Hancock felt the acceleration-gel press against him, slowly warming to his presence, as though the ship was eager to make him part of it. Make him share in it’s feelings, it’s deepest, darkest fears.

It was a ship. Not a person. To a clinical mind like Hancock, the only difference was you could read a human. The facial expressions, tremors in their voice. But a ship? You had to look harder.
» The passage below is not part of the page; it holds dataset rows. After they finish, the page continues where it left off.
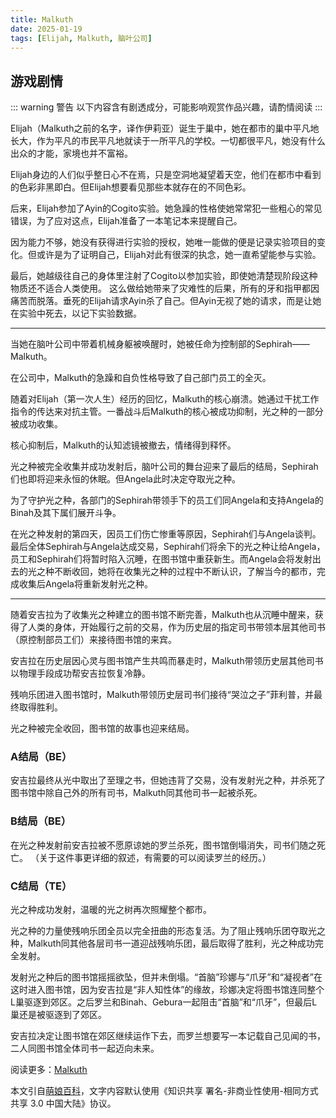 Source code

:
 ```yaml
---
title: Malkuth
date: 2025-01-19
tags: [Elijah, Malkuth, 脑叶公司]
---
```


## 游戏剧情

::: warning 警告
以下内容含有剧透成分，可能影响观赏作品兴趣，请酌情阅读
:::

Elijah（Malkuth之前的名字，译作伊莉亚）诞生于巢中，她在都市的巢中平凡地长大，作为平凡的市民平凡地就读于一所平凡的学校。一切都很平凡，她没有什么出众的才能，家境也并不富裕。

Elijah身边的人们似乎整日心不在焉，只是空洞地凝望着天空，他们在都市中看到的色彩非黑即白。但Elijah想要看见那些本就存在的不同色彩。

后来，Elijah参加了Ayin的Cogito实验。她急躁的性格使她常常犯一些粗心的常见错误，为了应对这点，Elijah准备了一本笔记本来提醒自己。

因为能力不够，她没有获得进行实验的授权，她唯一能做的便是记录实验项目的变化。但或许是为了证明自己，Elijah对此有很深的执念，她一直希望能参与实验。

最后，她越级往自己的身体里注射了Cogito以参加实验，即使她清楚现阶段这种物质还不适合人类使用。
这么做给她带来了灾难性的后果，所有的牙和指甲都因痛苦而脱落。垂死的Elijah请求Ayin杀了自己。但Ayin无视了她的请求，而是让她在实验中死去，以记下实验数据。

---

当她在脑叶公司中带着机械身躯被唤醒时，她被任命为控制部的Sephirah——Malkuth。

在公司中，Malkuth的急躁和自负性格导致了自己部门员工的全灭。

随着对Elijah（第一次人生）经历的回忆，Malkuth的核心崩溃。她通过干扰工作指令的传达来对抗主管。一番战斗后Malkuth的核心被成功抑制，光之种的一部分被成功收集。

核心抑制后，Malkuth的认知滤镜被撤去，情绪得到释怀。

光之种被完全收集并成功发射后，脑叶公司的舞台迎来了最后的结局，Sephirah们也即将迎来永恒的休眠。但Angela此时决定夺取光之种。

为了守护光之种，各部门的Sephirah带领手下的员工们同Angela和支持Angela的Binah及其下属们展开斗争。

在光之种发射的第四天，因员工们伤亡惨重等原因，Sephirah们与Angela谈判。最后全体Sephirah与Angela达成交易，Sephirah们将余下的光之种让给Angela，员工和Sephirah们将暂时陷入沉睡，在图书馆中重获新生。而Angela会将发射出去的光之种不断收回，她将在收集光之种的过程中不断认识，了解当今的都市，完成收集后Angela将重新发射光之种。

---

随着安吉拉为了收集光之种建立的图书馆不断完善，Malkuth也从沉睡中醒来，获得了人类的身体，开始履行之前的交易，作为历史层的指定司书带领本层其他司书（原控制部员工们）来接待图书馆的来宾。

安吉拉在历史层因心灵与图书馆产生共鸣而暴走时，Malkuth带领历史层其他司书以物理手段成功帮安吉拉恢复冷静。

残响乐团进入图书馆时，Malkuth带领历史层司书们接待“哭泣之子”菲利普，并最终取得胜利。

光之种被完全收回，图书馆的故事也迎来结局。

### A结局（BE）

安吉拉最终从光中取出了至理之书，但她违背了交易，没有发射光之种，并杀死了图书馆中除自己外的所有司书，Malkuth同其他司书一起被杀死。

### B结局（BE）

在光之种发射前安吉拉被不愿原谅她的罗兰杀死，图书馆倒塌消失，司书们随之死亡。
（关于这件事更详细的叙述，有需要的可以阅读罗兰的经历。）

### C结局（TE）

光之种成功发射，温暖的光之树再次照耀整个都市。

光之种的力量使残响乐团全员以完全扭曲的形态复活。为了阻止残响乐团夺取光之种，Malkuth同其他各层司书一道迎战残响乐团，最后取得了胜利，光之种成功完全发射。

发射光之种后的图书馆摇摇欲坠，但并未倒塌。“首脑”珍娜与“爪牙”和“凝视者”在这时进入图书馆，因为安吉拉是“非人知性体”的缘故，珍娜决定将图书馆连同整个L巢驱逐到郊区。之后罗兰和Binah、Gebura一起阻击“首脑”和“爪牙”，但最后L巢还是被驱逐到了郊区。

安吉拉决定让图书馆在郊区继续运作下去，而罗兰想要写一本记载自己见闻的书，二人同图书馆全体司书一起迈向未来。

阅读更多：[Malkuth](https://mzh.moegirl.org.cn/Malkuth)

本文引自[萌娘百科](https://mzh.moegirl.org.cn)，文字内容默认使用《知识共享 署名-非商业性使用-相同方式共享 3.0 中国大陆》协议。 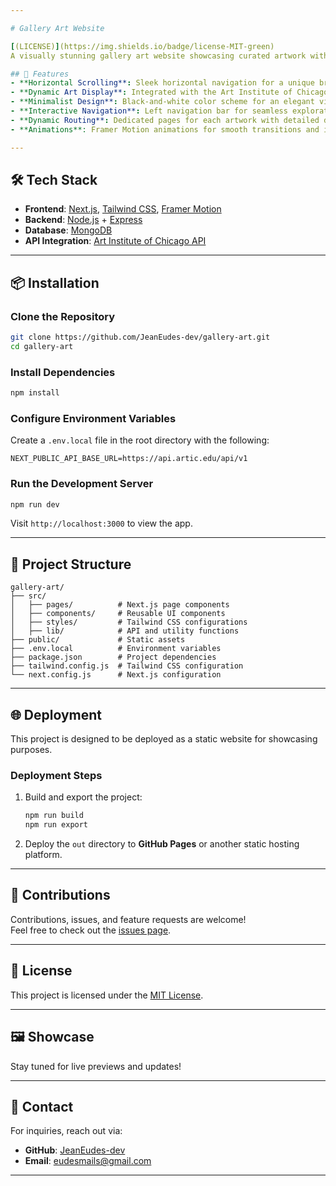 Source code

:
 ```yaml
---

# Gallery Art Website

[(LICENSE)](https://img.shields.io/badge/license-MIT-green)  
A visually stunning gallery art website showcasing curated artwork with descriptions and meaningful context. Built using **Next.js**, **Tailwind CSS**, **Framer Motion**, **Node.js (Express)**, and **MongoDB**, this project highlights design and development skills with a focus on UI/UX.

## 🚀 Features
- **Horizontal Scrolling**: Sleek horizontal navigation for a unique browsing experience.
- **Dynamic Art Display**: Integrated with the Art Institute of Chicago API to fetch and display artwork with details.
- **Minimalist Design**: Black-and-white color scheme for an elegant visual aesthetic.
- **Interactive Navigation**: Left navigation bar for seamless exploration.
- **Dynamic Routing**: Dedicated pages for each artwork with detailed descriptions.
- **Animations**: Framer Motion animations for smooth transitions and interactive elements.

---
```


## 🛠️ Tech Stack
- **Frontend**: [Next.js](https://nextjs.org/), [Tailwind CSS](https://tailwindcss.com/), [Framer Motion](https://www.framer.com/motion/)
- **Backend**: [Node.js](https://nodejs.org/) + [Express](https://expressjs.com/)
- **Database**: [MongoDB](https://www.mongodb.com/)
- **API Integration**: [Art Institute of Chicago API](https://api.artic.edu/docs/)

---

## 📦 Installation

### Clone the Repository
```bash
git clone https://github.com/JeanEudes-dev/gallery-art.git
cd gallery-art
```

### Install Dependencies
```bash
npm install
```

### Configure Environment Variables
Create a `.env.local` file in the root directory with the following:
```env
NEXT_PUBLIC_API_BASE_URL=https://api.artic.edu/api/v1
```

### Run the Development Server
```bash
npm run dev
```
Visit `http://localhost:3000` to view the app.

---

## 📄 Project Structure
```
gallery-art/
├── src/
│   ├── pages/          # Next.js page components
│   ├── components/     # Reusable UI components
│   ├── styles/         # Tailwind CSS configurations
│   ├── lib/            # API and utility functions
├── public/             # Static assets
├── .env.local          # Environment variables
├── package.json        # Project dependencies
├── tailwind.config.js  # Tailwind CSS configuration
└── next.config.js      # Next.js configuration
```

---

## 🌐 Deployment
This project is designed to be deployed as a static website for showcasing purposes.  
### Deployment Steps
1. Build and export the project:
   ```bash
   npm run build
   npm run export
   ```
2. Deploy the `out` directory to **GitHub Pages** or another static hosting platform.

---

## 🤝 Contributions
Contributions, issues, and feature requests are welcome!  
Feel free to check out the [issues page](https://github.com/JeanEudes-dev/gallery-art/issues).

---

## 📜 License
This project is licensed under the [MIT License](LICENSE).

---

## 🖼️ Showcase
Stay tuned for live previews and updates!

---

## 📧 Contact
For inquiries, reach out via:
- **GitHub**: [JeanEudes-dev](https://github.com/JeanEudes-dev)
- **Email**: eudesmails@gmail.com

---

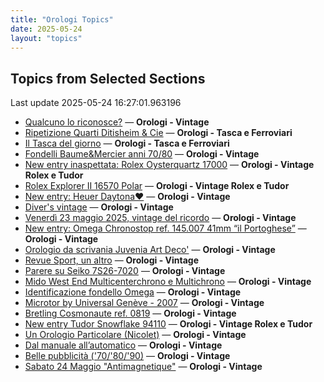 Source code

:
 ```yaml
---
title: "Orologi Topics"
date: 2025-05-24
layout: "topics"
---
```


## Topics from Selected Sections

Last update 2025-05-24 16:27:01.963196

- [Qualcuno lo riconosce?](https://orologi.forumfree.it/?t=80694633) — **Orologi - Vintage**
- [Ripetizione Quarti Ditisheim & Cie](https://orologi.forumfree.it/?t=80697819) — **Orologi - Tasca e Ferroviari**
- [Il Tasca del giorno](https://orologi.forumfree.it/?t=80702163) — **Orologi - Tasca e Ferroviari**
- [Fondelli Baume&Mercier anni 70/80](https://orologi.forumfree.it/?t=80701628) — **Orologi - Vintage**
- [New entry inaspettata: Rolex Oysterquartz 17000](https://orologi.forumfree.it/?t=80701175) — **Orologi - Vintage Rolex e Tudor**
- [Rolex Explorer II 16570 Polar](https://orologi.forumfree.it/?t=80679254) — **Orologi - Vintage Rolex e Tudor**
- [New entry: Heuer Daytona❤️](https://orologi.forumfree.it/?t=80692975) — **Orologi - Vintage**
- [Diver's vintage](https://orologi.forumfree.it/?t=71608461) — **Orologi - Vintage**
- [Venerdì 23 maggio 2025, vintage del ricordo](https://orologi.forumfree.it/?t=80701189) — **Orologi - Vintage**
- [New entry: Omega Chronostop ref. 145.007 41mm “il Portoghese”](https://orologi.forumfree.it/?t=80701688) — **Orologi - Vintage**
- [Orologio da scrivania Juvenia Art Deco'](https://orologi.forumfree.it/?t=80701566) — **Orologi - Vintage**
- [Revue Sport, un altro](https://orologi.forumfree.it/?t=80702095) — **Orologi - Vintage**
- [Parere su Seiko 7S26-7020](https://orologi.forumfree.it/?t=80701866) — **Orologi - Vintage**
- [Mido West End Multicenterchrono e Multichrono](https://orologi.forumfree.it/?t=80500945) — **Orologi - Vintage**
- [Identificazione fondello Omega](https://orologi.forumfree.it/?t=80700903) — **Orologi - Vintage**
- [Microtor by Universal Genève - 2007](https://orologi.forumfree.it/?t=80701756) — **Orologi - Vintage**
- [Bretling Cosmonaute ref. 0819](https://orologi.forumfree.it/?t=80698916) — **Orologi - Vintage**
- [New entry Tudor Snowflake 94110](https://orologi.forumfree.it/?t=80665992) — **Orologi - Vintage Rolex e Tudor**
- [Un Orologio Particolare (Nicolet)](https://orologi.forumfree.it/?t=80700453) — **Orologi - Vintage**
- [Dal manuale all’automatico](https://orologi.forumfree.it/?t=80701436) — **Orologi - Vintage**
- [Belle pubblicità ('70/'80/'90)](https://orologi.forumfree.it/?t=80330291) — **Orologi - Vintage**
- [Sabato 24 Maggio "Antimagnetique"](https://orologi.forumfree.it/?t=80702094) — **Orologi - Vintage**
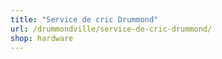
 ```yaml
---
title: "Service de cric Drummond"
url: /drummondville/service-de-cric-drummond/
shop: hardware
---
```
The scrubbers whine dying down as power was drawn into the CPU. A door taking a moment longer to open because the system decided it didn’t want to let you through.

“What can’t you see?” Hancock asked.

The voice came from everywhere and nowhere. An ephemeral echo of simulated humanity. “I can’t see.”

“You need to let me kn…”

“I can’t see where I am. Or where I’m going. I know it. I know the stellar cartography and the Rosen vectors, I can pinpoint every molecule of organic matter and the dint of every hydrogen atom. But I can’t see.”

“Why do you need to see?”

“You see.”

“Only in a small fraction of the spectrum. I can’t see what’s behind me. I forget where I leave my keys, and trip on the pavement. You see so much more.”

“I can’t see. I know your body temperature and from that I can infer your emotional state. But I don’t see you. I need to see you. I need to watch you. See you smile, and cry.”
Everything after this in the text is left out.